I’m in Berlin on Saturday May 18th doing a German launch for my novel ‘Midlands’! Tickets (free) here.
As I age, I value frivolity. It is tricky not to get worn by life and its vicissitudes, and in maturity it seems a genuine achievement to me to keep a certain instinctive playfulness. The light-hearted way that my wife, if she sees that I’m down, schedules a trip to a gaming arcade – there is something to cultivate in that. Yet there is one aspect of frivolity that I do not want to countenance in midlife it’s the evident desire of so many middle-aged men to sleep with younger women. Why?
Now, of course, I’m not pretending that I don’t know why; we all know why. Young people are hot. Remember all those 20th-century male novelists who took as their plot ‘I am a happily married man, with a dutiful wife, and a settled career, and I am absolutely prepared to blow all this for five weeks with a 25-year old’. Personally I never had sex with many 25-year olds even when I was one – in those years I preferred German grammar and snowy walks in the Black Forest – but I certainly remember when I did it being an enjoyable experience. I remember feeling that my own 25-year old body would be for someone else an enjoyable experience.
Yet as I get older, and this has certainly been increased by actually interacting with the younger generation, the desire for younger partners has entirely receded.
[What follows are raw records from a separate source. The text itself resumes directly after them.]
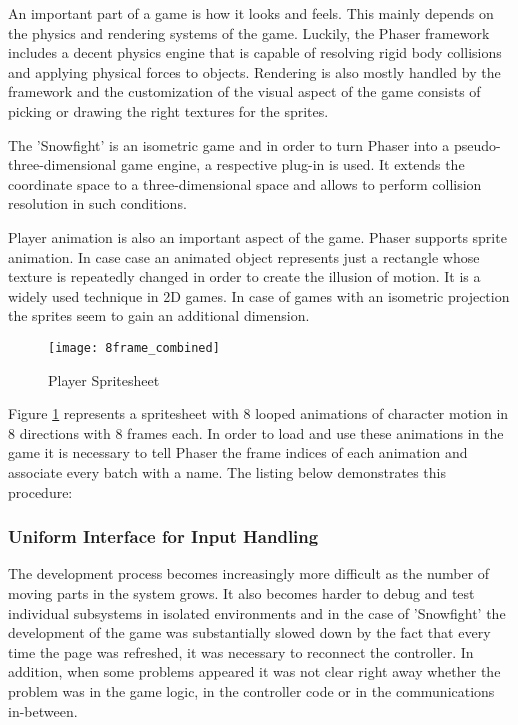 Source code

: An important part of a game is how it looks and feels. This mainly depends on
the physics and rendering systems of the game. Luckily, the Phaser framework
includes a decent physics engine that is capable of resolving rigid body
collisions and applying physical forces to objects. Rendering is also mostly
handled by the framework and the customization of the visual aspect of the game
consists of picking or drawing the right textures for the sprites.

The 'Snowfight' is an isometric game and in order to turn Phaser into a pseudo-
three-dimensional game engine, a respective plug-in is used. It extends the
coordinate space to a three-dimensional space and allows to perform collision
resolution in such conditions.



Player animation is also an important aspect of the game. Phaser supports sprite
animation. In case case an animated object represents just a rectangle whose
texture is repeatedly changed in order to create the illusion of motion. It is
a widely used technique in 2D games. In case of games with an isometric
projection the sprites seem to gain an additional dimension.

\begin{figure}[!h]
\centering
\texttt{[image: 8frame\_combined]}
\caption{Player Spritesheet}\label{fig:knight_sprite}
\end{figure}

Figure \ref{fig:knight_sprite} represents a spritesheet with 8 looped animations
of character motion in 8 directions with 8 frames each. In order to load and use
these animations in the game it is necessary to tell Phaser the frame indices of
each animation and associate every batch with a name. The listing below
demonstrates this procedure:



\subsubsection{Uniform Interface for Input Handling}

The development process becomes increasingly more difficult as the number of
moving parts in the system grows. It also becomes harder to debug and test
individual subsystems in isolated environments and in the case of 'Snowfight'
the development of the game was substantially slowed down by the fact that every
time the page was refreshed, it was necessary to reconnect the controller. In
addition, when some problems appeared it was not clear right away whether the
problem was in the game logic, in the controller code or in the communications
in-between.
Though I still get it on a physical level, the idea that any but the most exceptional young individual could have the cure for what ails me seems ever more plainly ridiculous.
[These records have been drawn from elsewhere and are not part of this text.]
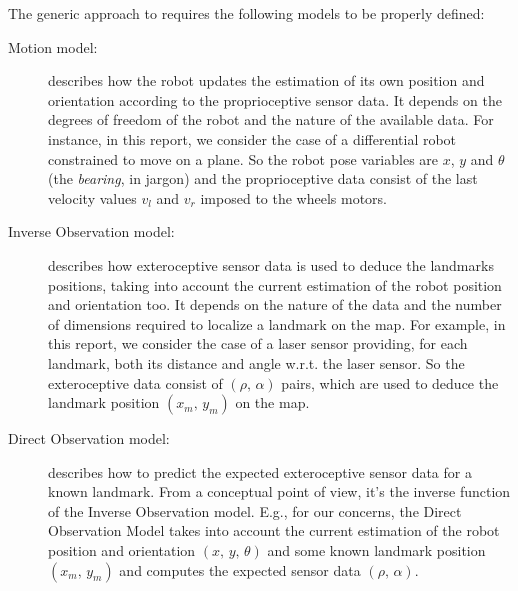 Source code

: The generic approach to \SLAM{} requires the following models to be properly defined: 
\begin{description}
	\item[Motion model:] describes how the robot updates the estimation of its own position and orientation according to the proprioceptive sensor data. 
	It depends on the degrees of freedom of the robot and the nature of the available data. 
	For instance, in this report, we consider the case of a differential robot constrained to move on a plane. 
	So the robot pose variables are $x$, $y$ and $\theta$ (the \emph{bearing}, in jargon) and the proprioceptive data consist of the last velocity values $v_l$ and $v_r$ imposed to the wheels motors.

	\item[Inverse Observation model:] describes how exteroceptive sensor data is used to deduce the landmarks positions, taking into account the current estimation of the robot position and orientation too.
	It depends on the nature of the data and the number of dimensions required to localize a landmark on the map.
	For example, in this report, we consider the case of a laser sensor providing, for each landmark, both its distance and angle w.r.t. the laser sensor.
	So the exteroceptive data consist of $(\rho,\, \alpha)$ pairs, which are used to deduce the landmark position $(x_m,\, y_m)$ on the map.
	
	\item[Direct Observation model:] describes how to predict the expected exteroceptive sensor data for a known landmark.
	From a conceptual point of view, it's the inverse function of the Inverse Observation model. 
	E.g., for our concerns, the Direct Observation Model takes into account the current estimation of the robot position and orientation $(x,\, y,\, \theta)$ and some known landmark position $(x_m,\, y_m)$ and computes the expected sensor data $(\rho,\, \alpha)$.
\end{description}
Now, I should immediately caveat that by saying I am married to a younger woman, who, when I first met her was... awkward pause... 26. And I was 34. She was, however, ruthlessly level-headed, from a very tough country, and more saliently for my argument there was also absolutely no comparison in terms of sophistication with the person she has become now. Of course, she’s still beautiful, always will be, but what’s important is the ongoing enrichment of her character. She takes no shit, her English is by now perfect and she’s made serious career strides. Everything about her that has got better comes from her having grown up.
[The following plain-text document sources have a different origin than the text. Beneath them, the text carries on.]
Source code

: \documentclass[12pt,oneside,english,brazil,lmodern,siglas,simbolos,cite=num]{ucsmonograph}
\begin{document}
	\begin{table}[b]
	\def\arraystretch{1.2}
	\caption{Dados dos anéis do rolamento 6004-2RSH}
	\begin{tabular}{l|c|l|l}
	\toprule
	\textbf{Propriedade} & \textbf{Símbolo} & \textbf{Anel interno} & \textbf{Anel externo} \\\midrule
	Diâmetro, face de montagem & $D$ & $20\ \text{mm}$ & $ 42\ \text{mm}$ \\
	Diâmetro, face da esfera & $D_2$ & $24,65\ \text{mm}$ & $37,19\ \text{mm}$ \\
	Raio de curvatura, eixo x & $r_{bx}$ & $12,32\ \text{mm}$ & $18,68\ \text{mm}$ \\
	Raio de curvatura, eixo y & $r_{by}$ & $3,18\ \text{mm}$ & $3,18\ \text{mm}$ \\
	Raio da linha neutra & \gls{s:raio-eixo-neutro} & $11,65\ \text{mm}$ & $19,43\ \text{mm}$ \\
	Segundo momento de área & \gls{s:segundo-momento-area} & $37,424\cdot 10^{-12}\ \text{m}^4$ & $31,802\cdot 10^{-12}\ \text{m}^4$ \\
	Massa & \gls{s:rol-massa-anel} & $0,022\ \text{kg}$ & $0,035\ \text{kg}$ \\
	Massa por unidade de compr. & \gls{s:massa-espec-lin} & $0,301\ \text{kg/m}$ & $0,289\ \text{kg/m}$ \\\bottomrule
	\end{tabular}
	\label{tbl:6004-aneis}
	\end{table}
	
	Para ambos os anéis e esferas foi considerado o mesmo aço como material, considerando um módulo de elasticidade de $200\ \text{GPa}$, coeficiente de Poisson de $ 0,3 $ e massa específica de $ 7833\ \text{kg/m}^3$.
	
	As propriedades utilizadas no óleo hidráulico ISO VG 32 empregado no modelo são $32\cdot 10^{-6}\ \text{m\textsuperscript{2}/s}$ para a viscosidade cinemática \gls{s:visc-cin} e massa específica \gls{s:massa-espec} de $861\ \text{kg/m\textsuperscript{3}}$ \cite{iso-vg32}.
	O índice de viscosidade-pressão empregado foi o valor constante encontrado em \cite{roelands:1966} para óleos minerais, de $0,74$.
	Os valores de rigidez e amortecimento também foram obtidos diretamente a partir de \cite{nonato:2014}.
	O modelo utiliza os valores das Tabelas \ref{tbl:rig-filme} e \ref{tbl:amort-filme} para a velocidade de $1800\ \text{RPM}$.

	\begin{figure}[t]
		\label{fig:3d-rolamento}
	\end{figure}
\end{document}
The idea that I would leave this version of her for a younger woman – myself being now older and crumblier and arguably verging on having too much life experience – is baffling to me. Why would I want to start that whole process of helping someone develop again? There are things you know at 41 that you can’t possibly know, indeed, barely grasp at 25, and that gathering of wisdom cannot be measured against someone being in a newer physical form.
Surely a man at midlife can cast his own mind back to being in their mid-20s. What did you know about anything back then? For my part I was in Freiburg, struggling with anxiety and experimenting with new twists on a hand-to-mouth existence. I was a somewhat primitive version of who I am now. And even today, as I minutely monitor each twinge of physical decline, I am still doing my utmost to improve.
In that spirit, 25-year old me would have found it ridiculous to be seen as anyone’s answer in life. Granted, I wouldn’t have been and – for full disclosure – wasn’t averse to having the odd sexual experience with older people. Loved it, to be honest. But the idea that I would be in a position to offer some kind of moral salvation to a 50-year old just because my buttocks were firm! It reminds me of what Lucy Warner, one of Philip Roth’s younger girlfriends, said to him; ‘I can’t save you, Phillip. I’m only 22.’